Now, all these measures may have been advisable, and perhaps Mr. Bulwinkle was entirely justified in voting for them. But that is not "curtailing expenditures regardless of where the money goes." Net savings today, in fact, as result of Mr. Bulwinkle's economy drive, are not a nickel.

Meet a Revenue Bill

Has the little reader ever seen a revenue bill, the thing which the House in Raleigh passed on first reading last night? Well, it is practically a law book in itself.

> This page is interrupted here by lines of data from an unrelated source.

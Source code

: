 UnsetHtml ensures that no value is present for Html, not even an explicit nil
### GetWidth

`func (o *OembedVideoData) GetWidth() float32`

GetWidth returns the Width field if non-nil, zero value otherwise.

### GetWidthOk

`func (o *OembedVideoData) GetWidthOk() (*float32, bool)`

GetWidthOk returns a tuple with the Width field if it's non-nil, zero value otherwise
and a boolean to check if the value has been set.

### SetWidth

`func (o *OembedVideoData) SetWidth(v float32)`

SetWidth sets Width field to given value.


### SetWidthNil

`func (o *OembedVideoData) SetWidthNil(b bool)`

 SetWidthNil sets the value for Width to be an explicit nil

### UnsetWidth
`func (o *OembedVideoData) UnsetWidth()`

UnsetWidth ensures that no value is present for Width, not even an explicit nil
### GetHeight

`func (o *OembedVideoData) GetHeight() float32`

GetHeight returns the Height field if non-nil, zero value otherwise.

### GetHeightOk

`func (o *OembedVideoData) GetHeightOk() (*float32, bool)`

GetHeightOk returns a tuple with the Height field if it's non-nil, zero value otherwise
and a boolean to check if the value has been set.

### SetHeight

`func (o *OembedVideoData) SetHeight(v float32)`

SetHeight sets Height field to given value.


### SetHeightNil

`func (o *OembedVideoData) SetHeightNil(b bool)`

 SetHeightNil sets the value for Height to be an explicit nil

It runs to 300 or more pages, and every line of text is numbered, so that the master of ceremonies can call out, "Turn to line 8, p. 156," and the Little Legislators may rustle over to line 8, p. 156, and there read:

For the Great Seal of the State, on any commission... $2.50.

In life, death is last, but in the revenue bill, death comes first. That is, the revenue bill, after a brief preamble, starts out morbidly with Schedule A, Inheritance Tax. Here one runs into such fearsome levies as 8% of the first $10,000 on up to 17% of $2,500,000 or more. Continuing into Schedule B, one finds that the forethoughtful Legislators have overlooked nothing. Every activity in North Carolina must pay the State a license tax, even traveling carnivals and circuses, according to the number of wagons in their train. And so on page after page through Licenses into Franchise, where tax talk is in terms of big money again, and from Franchise into Schedule D Income Tax (Greetings!) which leads inevitably to Schedule E, Sales Tax, a section which is considerably shorter than the duration of this "temporary" tax; and after Sales Tax comes Schedule F, a tax on CERTAIN BEVERAGES--the little reader will know what--and in rapid order from that point on come Intangible Personal Property Tax, Compensation Use Tax, afterthoughts and postscripts and the final lurking statement: "Ratified this...day of...A. D. 1939."

It was this business-like tome, all the way through from death to done, that the House passed on first reading yesterday. And what does the little reader suppose set off the greatest debate of all and the most vehement exchange of opinion? Why, the tax on slot machines "for amusement only" and the proposed tax on illegal punch boards. And so the revenue bill got passed on first reading.